Nombre Parcourir:0 auteur:Éditeur du site publier Temps: 2026-07-01 origine:Propulsé
Découverts pour la première fois par le physicien Edwin Hall en 1879, les capteurs de courant à effet Hall sont devenus le composant de mesure de courant isolé dominant dans les équipements électroniques de puissance, automobiles et industriels, résolvant les limites critiques des résistances shunt et des transformateurs de courant traditionnels. Basé sur le principe de l'effet Hall, lorsque des porteurs chargés à l'intérieur d'une plaque semi-conductrice traversent un champ magnétique perpendiculaire, une tension transversale mesurable (tension Hall) se forme. Étant donné que le flux magnétique entourant un conducteur est linéairement proportionnel à son courant transporté selon la loi de l'Ampère, la tension de Hall peut être convertie en un signal précis représentant l'amplitude du courant, réalisant ainsi une isolation entièrement galvanique entre les circuits primaires haute tension et les circuits de commande basse tension.

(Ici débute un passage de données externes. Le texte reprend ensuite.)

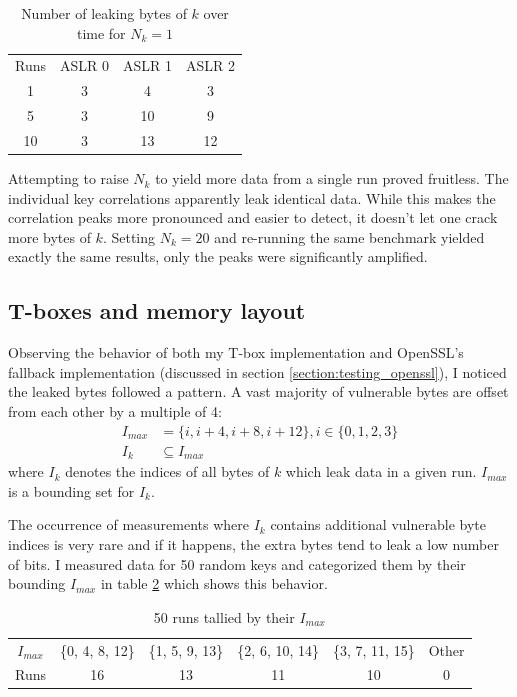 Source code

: \documentclass[thesis=B,english]{FITthesis}[2019/03/06]
\begin{document}
\begin{table}
	\centering
	\begin{tabular}{c|c|c|c}
		Runs & ASLR 0 & ASLR 1 & ASLR 2 \\
		 1 & 3 & 4 & 3 \\
		 5 & 3 & 10 & 9 \\
		 10 & 3 & 13 & 12
	\end{tabular}
	\caption{Number of leaking bytes of $k$ over time for $N_k = 1$}
	\label{tbl:aslr}
\end{table}

Attempting to raise $N_k$ to yield more data from a single run proved fruitless. The individual key correlations apparently leak identical data.
While this makes the correlation peaks more pronounced and easier to detect, it doesn't let one crack more bytes of $k$.
Setting $N_k = 20$ and re-running the same benchmark yielded exactly the same results, only the peaks were significantly amplified.

\subsection{T-boxes and memory layout}
\label{section:memlayout}
Observing the behavior of both my T-box implementation and OpenSSL's fallback implementation (discussed in section \ref{section:testing_openssl}), I noticed the leaked bytes followed a pattern.
A vast majority of vulnerable bytes are offset from each other by a multiple of 4:
\begin{align}
	I_{max} &= \{i, i+4, i+8, i+12\}, i \in \{0,1,2,3\} \nonumber \\
	I_k &\subseteq I_{max}
	\label{eq:fourhex}
\end{align}
where $I_k$ denotes the indices of all bytes of $k$ which leak data in a given run. $I_{max}$ is a bounding set for $I_k$.

The occurrence of measurements where $I_k$ contains additional vulnerable byte indices is very rare and if it happens, the extra bytes tend to leak a low number of bits.
I measured data for 50 random keys and categorized them by their bounding $I_{max}$ in table \ref{tbl:pool_tally} which shows this behavior.

\begin{table}
	\centering
	\begin{tabular}{c|c|c|c|c|c}
		$I_{max}$ & \{0, 4, 8, 12\} & \{1, 5, 9, 13\} & \{2, 6, 10, 14\} & \{3, 7, 11, 15\} & Other \\
		Runs & 16 & 13 & 11 & 10 & 0
	\end{tabular}
	\caption{50 runs tallied by their $I_{max}$}
	\label{tbl:pool_tally}
\end{table}
\end{document}
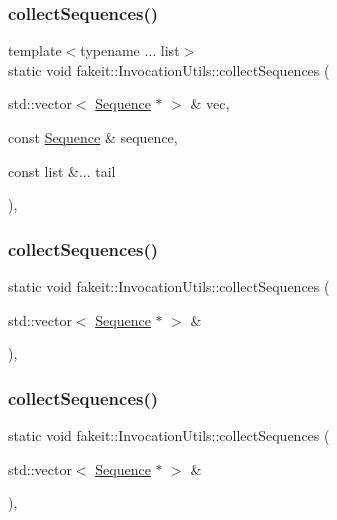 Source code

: \subsubsection{\texorpdfstring{collectSequences()}{collectSequences()}\hspace{0.1cm}{\footnotesize\ttfamily [4/18]}}
{\footnotesize\ttfamily template$<$typename ... list$>$ \\
static void fakeit\+::\+Invocation\+Utils\+::collect\+Sequences (\begin{DoxyParamCaption}\item[{std\+::vector$<$ \mbox{\hyperlink{classfakeit_1_1Sequence}{Sequence}} $\ast$ $>$ \&}]{vec,  }\item[{const \mbox{\hyperlink{classfakeit_1_1Sequence}{Sequence}} \&}]{sequence,  }\item[{const list \&...}]{tail }\end{DoxyParamCaption})\hspace{0.3cm}{\ttfamily [inline]}, {\ttfamily [static]}}

\mbox{\label{structfakeit_1_1InvocationUtils_ac2d11afbe797cdd0978cf42a25c4c1a6}} 
\subsubsection{\texorpdfstring{collectSequences()}{collectSequences()}\hspace{0.1cm}{\footnotesize\ttfamily [5/18]}}
{\footnotesize\ttfamily static void fakeit\+::\+Invocation\+Utils\+::collect\+Sequences (\begin{DoxyParamCaption}\item[{std\+::vector$<$ \mbox{\hyperlink{classfakeit_1_1Sequence}{Sequence}} $\ast$ $>$ \&}]{ }\end{DoxyParamCaption})\hspace{0.3cm}{\ttfamily [inline]}, {\ttfamily [static]}}

\mbox{\label{structfakeit_1_1InvocationUtils_ac2d11afbe797cdd0978cf42a25c4c1a6}} 
\subsubsection{\texorpdfstring{collectSequences()}{collectSequences()}\hspace{0.1cm}{\footnotesize\ttfamily [6/18]}}
{\footnotesize\ttfamily static void fakeit\+::\+Invocation\+Utils\+::collect\+Sequences (\begin{DoxyParamCaption}\item[{std\+::vector$<$ \mbox{\hyperlink{classfakeit_1_1Sequence}{Sequence}} $\ast$ $>$ \&}]{ }\end{DoxyParamCaption})\hspace{0.3cm}{\ttfamily [inline]}, {\ttfamily [static]}}

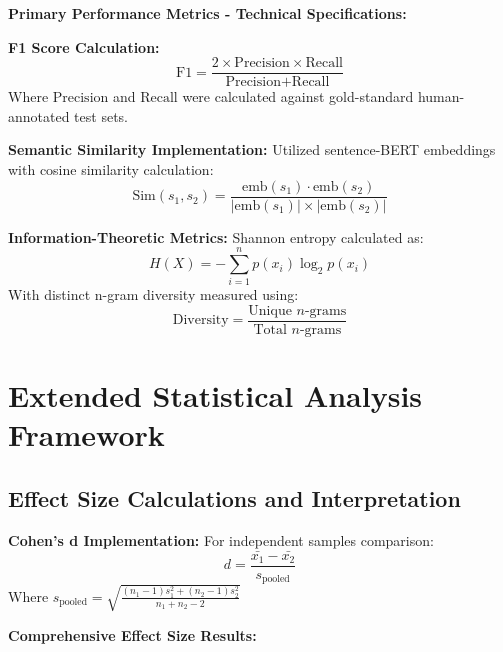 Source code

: \documentclass{article}
\begin{document}
\textbf{Primary Performance Metrics - Technical Specifications:}

\textbf{F1 Score Calculation:}
\begin{equation}
\text{F1} = \frac{2 \times \text{Precision} \times \text{Recall}}{\text{Precision} + \text{Recall}}
\end{equation}
Where $\text{Precision}$ and $\text{Recall}$ were calculated against gold-standard human-annotated test sets.

\textbf{Semantic Similarity Implementation:}
Utilized sentence-BERT embeddings with cosine similarity calculation:
\begin{equation}
\text{Sim}(s_1, s_2) = \frac{\text{emb}(s_1) \cdot \text{emb}(s_2)}{|\text{emb}(s_1)| \times |\text{emb}(s_2)|}
\end{equation}

\textbf{Information-Theoretic Metrics:}
Shannon entropy calculated as:
\begin{equation}
H(X) = -\sum_{i=1}^{n} p(x_i) \log_2 p(x_i)
\end{equation}
With distinct n-gram diversity measured using:
\begin{equation}
\text{Diversity} = \frac{\text{Unique $n$-grams}}{\text{Total $n$-grams}}
\end{equation}

\section{Extended Statistical Analysis Framework}
\label{appendix:statistical_methods}

\subsection{Effect Size Calculations and Interpretation}

\textbf{Cohen's d Implementation:}
For independent samples comparison:
\begin{equation}
d = \frac{\bar{x_1} - \bar{x_2}}{s_{\text{pooled}}}
\end{equation}
Where $s_{\text{pooled}} = \sqrt{\frac{(n_1-1)s_1^2 + (n_2-1)s_2^2}{n_1 + n_2 - 2}}$

\textbf{Comprehensive Effect Size Results:}
\end{document}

Il existe deux catégories structurelles principales : les capteurs en boucle ouverte et en boucle fermée. Les conceptions en boucle ouverte adoptent un noyau magnétique simple avec un entrefer intégrant une puce Hall linéaire. Le courant primaire génère un flux magnétique concentré capturé par l'élément Hall, dont la sortie amplifiée reflète directement les valeurs du courant. Dotés d'une taille compacte, d'une construction légère, d'une consommation d'énergie ultra faible et d'un prix abordable, ils excellent dans les scénarios de courant élevé supérieur à 300 A et dans les tâches de surveillance de base telles que la détection de l'état de charge de la batterie. Leur principal inconvénient réside dans leur précision modérée, l’hystérésis magnétique et la dérive de température introduisant des erreurs de mesure mineures après des surcharges de courant. Les capteurs en boucle fermée (flux nul) intègrent une bobine de compensation supplémentaire pour la rétroaction négative. La bobine génère un flux magnétique inverse pour neutraliser le champ primaire, maintenant ainsi le flux net du noyau proche de zéro. Cela élimine les erreurs de non-linéarité et d'hystérésis, offrant une précision inférieure à 0,5 % et une large bande passante supérieure à 150 kHz, idéale pour les domaines à forte demande tels que le contrôle de moteur d'onduleur et les tests de puissance de précision, malgré un coût plus élevé et un encombrement plus important.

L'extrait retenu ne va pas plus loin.